The rule at the time required all removed electronic parts be returned to Supply so they could turn it back in for warranty! Mr. Van kept the used parts in his cabin, and thank god he had a single cabin since none of the boards were bad!! The total cost of our trouble shooting efforts was somewhere in the neighborhood of over $100,000 for something a 90 cent tube of Loctite could have fixed!!!

We loved Mr. Van but man was he pissed…

“I feel like I’m surrounded by a bunch’a retards in a short bus outside a ‘Chucky Cheese’ parking lot!”

… He got over it, but we sure looked like a bunch of dummies!! Boy the memories… like the smell of coffee brewing in the early morning!!!


  1. An ETCM I knew was on a mobile T/S, repair team for a sub group. He was called to a sub that couldn't get underway because of some piece of gear would not work. He went on-board looked at the tech manual for the gear. On page 1 of the troubleshooting/maint section it said to check the fan filter unit. Which he found to be clogged with a whole civilization of dust bunnies. After performing what was supposed to be a weekly clean and inspect on it, the unit began to work perfectly. Needless to say the whole ET division and Captain were made to look like dumbasses.
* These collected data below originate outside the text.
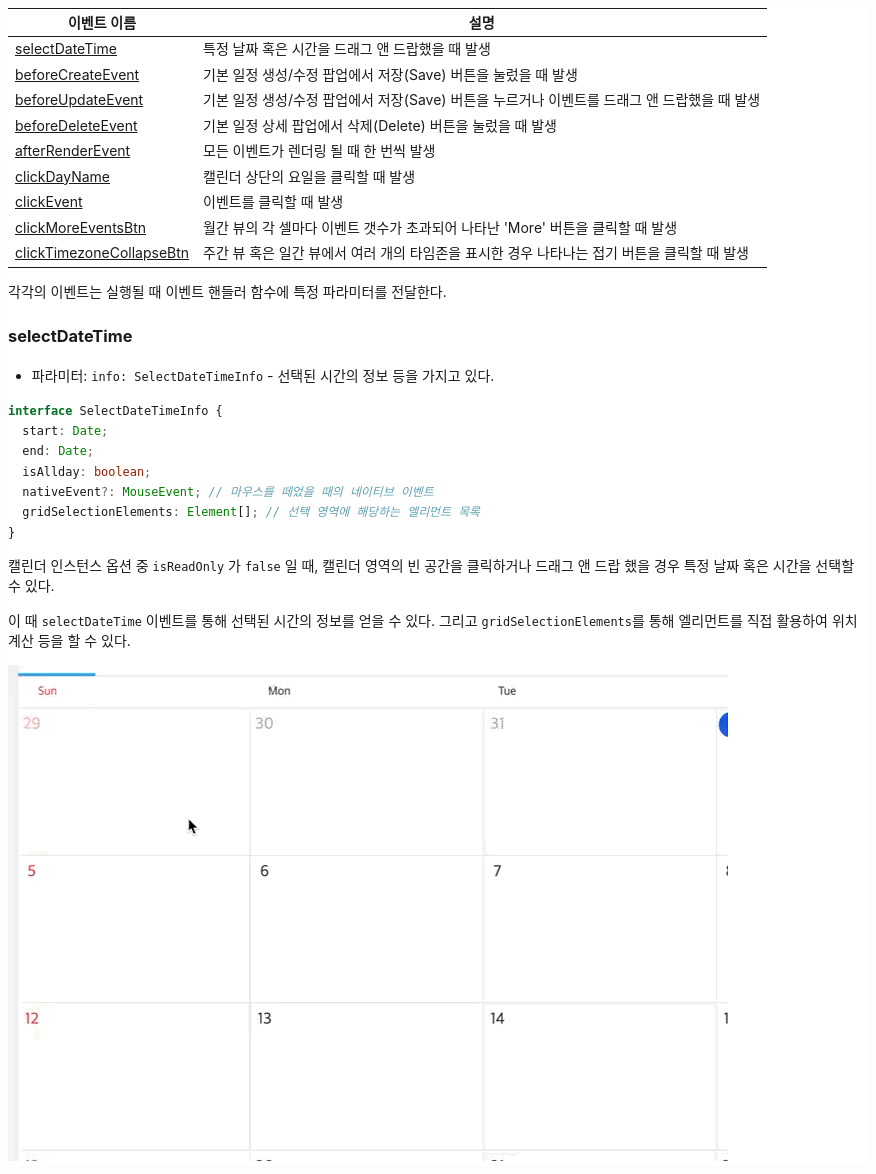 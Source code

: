 | 이벤트 이름                                           | 설명                                                                                        |
| ----------------------------------------------------- | ------------------------------------------------------------------------------------------- |
| [selectDateTime](#selectdatetime)                     | 특정 날짜 혹은 시간을 드래그 앤 드랍했을 때 발생                                            |
| [beforeCreateEvent](#beforecreateevent)               | 기본 일정 생성/수정 팝업에서 저장(Save) 버튼을 눌렀을 때 발생                               |
| [beforeUpdateEvent](#beforeupdateevent)               | 기본 일정 생성/수정 팝업에서 저장(Save) 버튼을 누르거나 이벤트를 드래그 앤 드랍했을 때 발생 |
| [beforeDeleteEvent](#beforedeleteevent)               | 기본 일정 상세 팝업에서 삭제(Delete) 버튼을 눌렀을 때 발생                                  |
| [afterRenderEvent](#afterrenderevent)                 | 모든 이벤트가 렌더링 될 때 한 번씩 발생                                                     |
| [clickDayName](#clickdayname)                         | 캘린더 상단의 요일을 클릭할 때 발생                                                         |
| [clickEvent](#clickevent)                             | 이벤트를 클릭할 때 발생                                                                     |
| [clickMoreEventsBtn](#clickmoreeventsbtn)             | 월간 뷰의 각 셀마다 이벤트 갯수가 초과되어 나타난 'More' 버튼을 클릭할 때 발생              |
| [clickTimezoneCollapseBtn](#clicktimezonecollapsebtn) | 주간 뷰 혹은 일간 뷰에서 여러 개의 타임존을 표시한 경우 나타나는 접기 버튼을 클릭할 때 발생 |

각각의 이벤트는 실행될 때 이벤트 핸들러 함수에 특정 파라미터를 전달한다.

### selectDateTime

- 파라미터: `info: SelectDateTimeInfo` - 선택된 시간의 정보 등을 가지고 있다.

```ts
interface SelectDateTimeInfo {
  start: Date;
  end: Date;
  isAllday: boolean;
  nativeEvent?: MouseEvent; // 마우스를 떼었을 때의 네이티브 이벤트
  gridSelectionElements: Element[]; // 선택 영역에 해당하는 엘리먼트 목록
}
```

캘린더 인스턴스 옵션 중 `isReadOnly` 가 `false` 일 때, 캘린더 영역의 빈 공간을 클릭하거나 드래그 앤 드랍 했을 경우 특정 날짜 혹은 시간을 선택할 수 있다.

이 때 `selectDateTime` 이벤트를 통해 선택된 시간의 정보를 얻을 수 있다. 그리고 `gridSelectionElements`를 통해 엘리먼트를 직접 활용하여 위치 계산 등을 할 수 있다.

![월간 뷰에서 날짜 선택](../../assets/select-date-time-1.gif)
  2. Did he forget that he came up to look at it,too. He could have fix it then. But that is Navy for you. Shit rolls down hill. Cheif's are not guilty of anything.

  3. As an ET-1 in Uncle Sam's Coast Guard, I have run into similar problems many a time. Often something as simple as a switch that was in the wrong position and several people before me had overlooked. Sometimes I just fixed it, sometimes I would let the junior tech wrestle with it for a while longer to see if he could figure it out.

  4. When freaky shit like that happens ALWAYS ALWAY ALWAYS check your grounds. I lost track of the number of previously "unfixable" pieces of equipment I fixed one the course of my 10 years as an ET by following that simple rule.

  5. "When all else fails, read the directions" has always been a good bit of advice to follow - whether it is the tech manual, PMS procedures or instruction manual.